Ever since the fall of mankind, human beings have found it easy to blame others when things just don’t go the way they planned. Adam started it all when he used Eve as a scapegoat by blaming her for giving him the forbidden fruit; and Eve continued this newly discovered behavior by choosing a scapegoat of her own–the serpent (Genesis 3:12-13). From that moment on scapegoating became a behavioral norm; and the more it’s practiced the easier it gets.
Take the job market, for example, it’s easy to jump on the bandwagon and use the poor economy and tight labor market as scapegoats for not taking personal responsibility for becoming gainfully employed. A CNBC columnist echoed this sentiment in a blog post entitled, “Is It the Job Market or Is It You?” A career coach and former recruiter, the columnist asserts that “many job seekers tend to prematurely blame the market when their own job search efforts are shallow or subpar.” In other words, they use the job market as a scapegoat for lack of follow though, inadequate networking or poor job-hunting skills.
Stop the Scapegoating
Using the job market as a scapegoat is a waste of your most precious resource–time. Implement these strategies instead of looking for someone or something to blame or finding excuses to do nothing:
• Use your precious time wisely by focusing your job search. Set reasonable daily goals and actively pursue them. Evaluate progress at the end of each day and adjust your goals as needed.

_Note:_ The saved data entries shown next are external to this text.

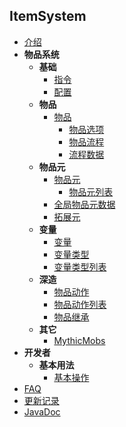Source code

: ## ItemSystem

- [介绍](README.md)
- **物品系统**
  - **基础**
    - [指令](基础/Command.md)
    - [配置](基础/Config.md)
  - **物品**
    - [物品](物品/Item.md)
      - [物品选项](物品/Option.md)
      - [物品流程](物品/Process.md)
      - [流程数据](物品/ProcessData.md)
  - **物品元**
    - [物品元](元/Meta.md)
      - [物品元列表](元/Metas.md)
    - [全局物品元数据](元/GlobalMetaData.md)
    - [拓展元](元/ExpandMeta.md)
  - **变量**
    - [变量](变量/Var.md)
    - [变量类型](变量/VarType.md)
    - [变量类型列表](变量/VarTypes.md)
  - **深造**
    - [物品动作](深造/Action.md)
    - [物品动作列表](深造/Actions.md)
    - [物品继承](深造/Extend.md)
  - **其它**
    - [MythicMobs](其它/MythicMobs.md)
- **开发者**
  - **基本用法**
    - [基本操作](开发/Basic.md)
- [FAQ](FAQ.md)
- [更新记录](UPDATE.MD)
- [JavaDoc](http://doc.skillw.com/itemsystem/)
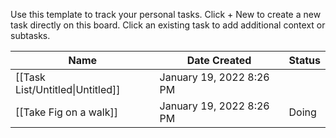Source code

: Use this template to track your personal tasks.
Click + New to create a new task directly on this board.
Click an existing task to add additional context or subtasks.

|Name|Date Created|Status|
|---|---|---|
|[[Task List/Untitled\|Untitled]]|January 19, 2022 8:26 PM||
|[[Take Fig on a walk]]|January 19, 2022 8:26 PM|Doing|
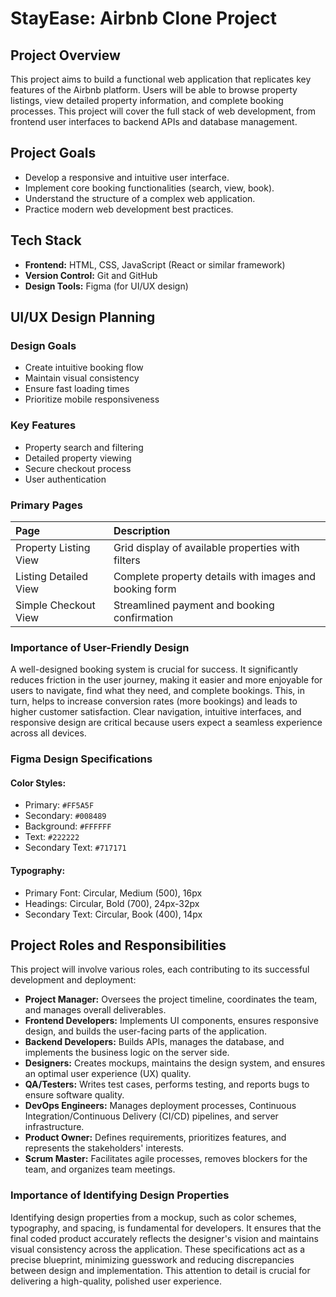 # StayEase: Airbnb Clone Project

## Project Overview
This project aims to build a functional web application that replicates key features of the Airbnb platform. Users will be able to browse property listings, view detailed property information, and complete booking processes. This project will cover the full stack of web development, from frontend user interfaces to backend APIs and database management.

## Project Goals
* Develop a responsive and intuitive user interface.
* Implement core booking functionalities (search, view, book).
* Understand the structure of a complex web application.
* Practice modern web development best practices.

## Tech Stack
* **Frontend:** HTML, CSS, JavaScript (React or similar framework)
* **Version Control:** Git and GitHub
* **Design Tools:** Figma (for UI/UX design)
## UI/UX Design Planning

### Design Goals
* Create intuitive booking flow
* Maintain visual consistency
* Ensure fast loading times
* Prioritize mobile responsiveness

### Key Features
* Property search and filtering
* Detailed property viewing
* Secure checkout process
* User authentication

### Primary Pages

| Page                    | Description                                                 |
| :---------------------- | :---------------------------------------------------------- |
| Property Listing View   | Grid display of available properties with filters           |
| Listing Detailed View   | Complete property details with images and booking form       |
| Simple Checkout View    | Streamlined payment and booking confirmation                |

### Importance of User-Friendly Design
A well-designed booking system is crucial for success. It significantly reduces friction in the user journey, making it easier and more enjoyable for users to navigate, find what they need, and complete bookings. This, in turn, helps to increase conversion rates (more bookings) and leads to higher customer satisfaction. Clear navigation, intuitive interfaces, and responsive design are critical because users expect a seamless experience across all devices.
### Figma Design Specifications

#### Color Styles:
* Primary: `#FF5A5F`
* Secondary: `#008489`
* Background: `#FFFFFF`
* Text: `#222222`
* Secondary Text: `#717171`

#### Typography:
* Primary Font: Circular, Medium (500), 16px
* Headings: Circular, Bold (700), 24px-32px
* Secondary Text: Circular, Book (400), 14px
## Project Roles and Responsibilities

This project will involve various roles, each contributing to its successful development and deployment:

* **Project Manager:** Oversees the project timeline, coordinates the team, and manages overall deliverables.
* **Frontend Developers:** Implements UI components, ensures responsive design, and builds the user-facing parts of the application.
* **Backend Developers:** Builds APIs, manages the database, and implements the business logic on the server side.
* **Designers:** Creates mockups, maintains the design system, and ensures an optimal user experience (UX) quality.
* **QA/Testers:** Writes test cases, performs testing, and reports bugs to ensure software quality.
* **DevOps Engineers:** Manages deployment processes, Continuous Integration/Continuous Delivery (CI/CD) pipelines, and server infrastructure.
* **Product Owner:** Defines requirements, prioritizes features, and represents the stakeholders' interests.
* **Scrum Master:** Facilitates agile processes, removes blockers for the team, and organizes team meetings.
### Importance of Identifying Design Properties
Identifying design properties from a mockup, such as color schemes, typography, and spacing, is fundamental for developers. It ensures that the final coded product accurately reflects the designer's vision and maintains visual consistency across the application. These specifications act as a precise blueprint, minimizing guesswork and reducing discrepancies between design and implementation. This attention to detail is crucial for delivering a high-quality, polished user experience.
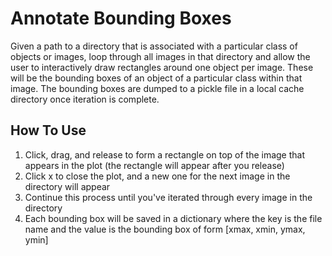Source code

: # Annotate Bounding Boxes

Given a path to a directory that is associated with a particular class of objects or images, loop through all images in that directory and allow the user to interactively draw rectangles around one object per image. These will be the bounding boxes of an object of a particular class within that image. The bounding boxes are dumped to a pickle file in a local cache directory once iteration is complete.

## How To Use
1. Click, drag, and release to form a rectangle on top of the image that appears in the plot (the rectangle will appear after you release)
2. Click x to close the plot, and a new one for the next image in the directory will appear
3. Continue this process until you've iterated through every image in the directory
4. Each bounding box will be saved in a dictionary where the key is the file name and the value is the bounding box of form [xmax, xmin, ymax, ymin]
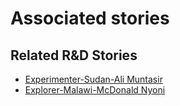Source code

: # Associated stories

<!-- !!DO NOT REMOVE!! start autogenerated hyperlinks -->
## Related R&D Stories
- [Experimenter-Sudan-Ali Muntasir](/stories/?doc=Experimenters_SDN)
- [Explorer\-Malawi\-McDonald Nyoni](/stories/?doc=Explorers_MWI)
<!-- !!DO NOT REMOVE!! end autogenerated hyperlinks -->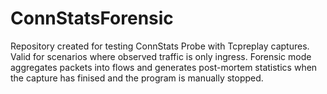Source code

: # ConnStatsForensic
Repository created for testing ConnStats Probe with Tcpreplay captures. Valid for scenarios where observed traffic is only ingress.
Forensic mode aggregates packets into flows and generates post-mortem statistics when the capture has finised and the program is manually stopped.

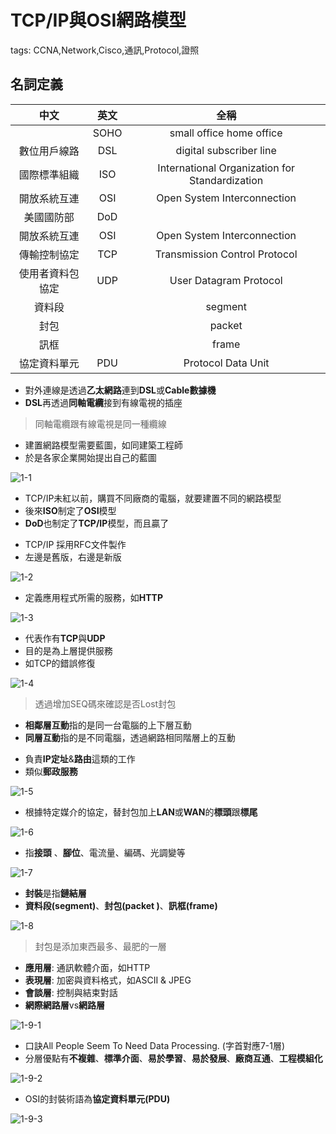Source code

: # TCP/IP與OSI網路模型

tags: CCNA,Network,Cisco,通訊,Protocol,證照

## 名詞定義

|   中文   | 英文 | 全稱|
| :--------: | :--------:| :------: |
|     | SOHO | small office home office|
|  數位用戶線路   | DSL |digital subscriber line |
|  國際標準組織   | ISO|International Organization for Standardization |
|  開放系統互連   | OSI|Open System Interconnection |
|  美國國防部   |DoD | |
|  開放系統互連   | OSI|Open System Interconnection |
|  傳輸控制協定   | TCP|Transmission Control Protocol |
|  使用者資料包協定   | UDP|User Datagram Protocol |
|  資料段   | |segment |
|  封包   | |packet |
|  訊框   | |frame |
|  協定資料單元   | PDU|Protocol Data Unit |

<!--sec data-title="歷史" data-id="1" data-nopdf="true" data-collapse=false ces-->

- 對外連線是透過**乙太網路**連到**DSL**或**Cable數據機**
- **DSL**再透過**同軸電纜**接到有線電視的插座

> 同軸電纜跟有線電視是同一種纜線

- 建置網路模型需要藍圖，如同建築工程師
- 於是各家企業開始提出自己的藍圖

![1-1](images/1-1.jpg)

- TCP/IP未紅以前，購買不同廠商的電腦，就要建置不同的網路模型
- 後來**ISO**制定了**OSI**模型
- **DoD**也制定了**TCP/IP**模型，而且贏了

<!--endsec-->

<!--sec data-title="概觀" data-id="2" data-nopdf="true" data-collapse=false ces-->

- TCP/IP 採用RFC文件製作
- 左邊是舊版，右邊是新版

![1-2](images/1-2.jpg)

<!--endsec-->

<!--sec data-title="TCP/IP應用層" data-id="3" data-nopdf="true" data-collapse=false ces-->

- 定義應用程式所需的服務，如**HTTP**

![1-3](images/1-3.jpg)

<!--endsec-->

<!--sec data-title="TCP/IP傳輸層" data-id="4" data-nopdf="true" data-collapse=false ces-->

- 代表作有**TCP**與**UDP**
- 目的是為上層提供服務
- 如TCP的錯誤修復

![1-4](images/1-4.jpg)

>透過增加SEQ碼來確認是否Lost封包

- **相鄰層互動**指的是同一台電腦的上下層互動
- **同層互動**指的是不同電腦，透過網路相同階層上的互動

<!--endsec-->

<!--sec data-title="TCP/IP網路層" data-id="5" data-nopdf="true" data-collapse=false ces-->

- 負責**IP定址**&**路由**這類的工作
- 類似**郵政服務**

![1-5](images/1-5.jpg)

<!--endsec-->

<!--sec data-title="TCP/IP鏈結層" data-id="6" data-nopdf="true" data-collapse=false ces-->

- 根據特定媒介的協定，替封包加上**LAN**或**WAN**的**標頭**跟**標尾**

![1-6](images/1-6.jpg)

<!--endsec-->

<!--sec data-title="TCP/IP實體層" data-id="7" data-nopdf="true" data-collapse=false ces-->

- 指**接頭** 、**腳位**、電流量、編碼、光調變等

![1-7](images/1-7.jpg)

<!--endsec-->

<!--sec data-title="TCP/IP模型" data-id="8" data-nopdf="true" data-collapse=false ces-->

- **封裝**是指**鏈結層**
- **資料段(segment)**、**封包(packet )**、**訊框(frame)**

![1-8](images/1-8.jpg)

>封包是添加東西最多、最肥的一層

<!--endsec-->

<!--sec data-title="OSI網路模型" data-id="9" data-nopdf="true" data-collapse=false ces-->

- **應用層**: 通訊軟體介面，如HTTP
- **表現層**: 加密與資料格式，如ASCII & JPEG
- **會談層**: 控制與結束對話
- **網際網路層**vs**網路層**

![1-9-1](images/1-9-1.jpg)

- 口訣All People Seem To Need Data Processing. (字首對應7-1層)
- 分層優點有**不複雜**、**標準介面**、**易於學習**、**易於發展**、**廠商互通**、**工程模組化**

![1-9-2](images/1-9-2.jpg)

- OSI的封裝術語為**協定資料單元(PDU)**

![1-9-3](images/1-9-3.jpg)

<!--endsec-->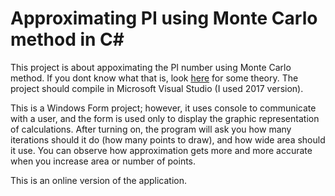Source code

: # Approximating PI using Monte Carlo method in C#

This project is about appoximating the PI number using Monte Carlo method. If you dont know what that is, look [here](http://www.eveandersson.com/pi/monte-carlo-circle) for some theory.
The project should compile in Microsoft Visual Studio (I used 2017 version).

This is a Windows Form project; however, it uses console to communicate with a user, and the form is used only to display the graphic representation of calculations.
After turning on, the program will ask you how many iterations should it do (how many points to draw), and how wide area should it use. You can observe how approximation gets more and more accurate when you increase area or number of points.

This is an online version of the application.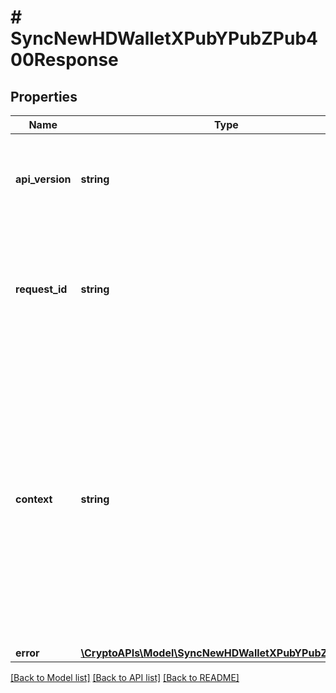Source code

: # # SyncNewHDWalletXPubYPubZPub400Response

## Properties

Name | Type | Description | Notes
------------ | ------------- | ------------- | -------------
**api_version** | **string** | Specifies the version of the API that incorporates this endpoint. |
**request_id** | **string** | Defines the ID of the request. The &#x60;requestId&#x60; is generated by Crypto APIs and it&#39;s unique for every request. |
**context** | **string** | In batch situations the user can use the context to correlate responses with requests. This property is present regardless of whether the response was successful or returned as an error. &#x60;context&#x60; is specified by the user. | [optional]
**error** | [**\CryptoAPIs\Model\SyncNewHDWalletXPubYPubZPubE400**](SyncNewHDWalletXPubYPubZPubE400.md) |  |

[[Back to Model list]](../../README.md#models) [[Back to API list]](../../README.md#endpoints) [[Back to README]](../../README.md)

• Stay positive in the midst of rejection and avoid negative talk from others as well as your own self-talk. Be willing to change your approach to job hunting if things are not working the way you planned.
• Network, network, network. Don‘t just talk about it, do it. Connections generate job leads, the desired outcomes of any job search.
By all means, make a concerted effort to get rid of any scapegoats. The responsibility for re-employment lies squarely in your lap.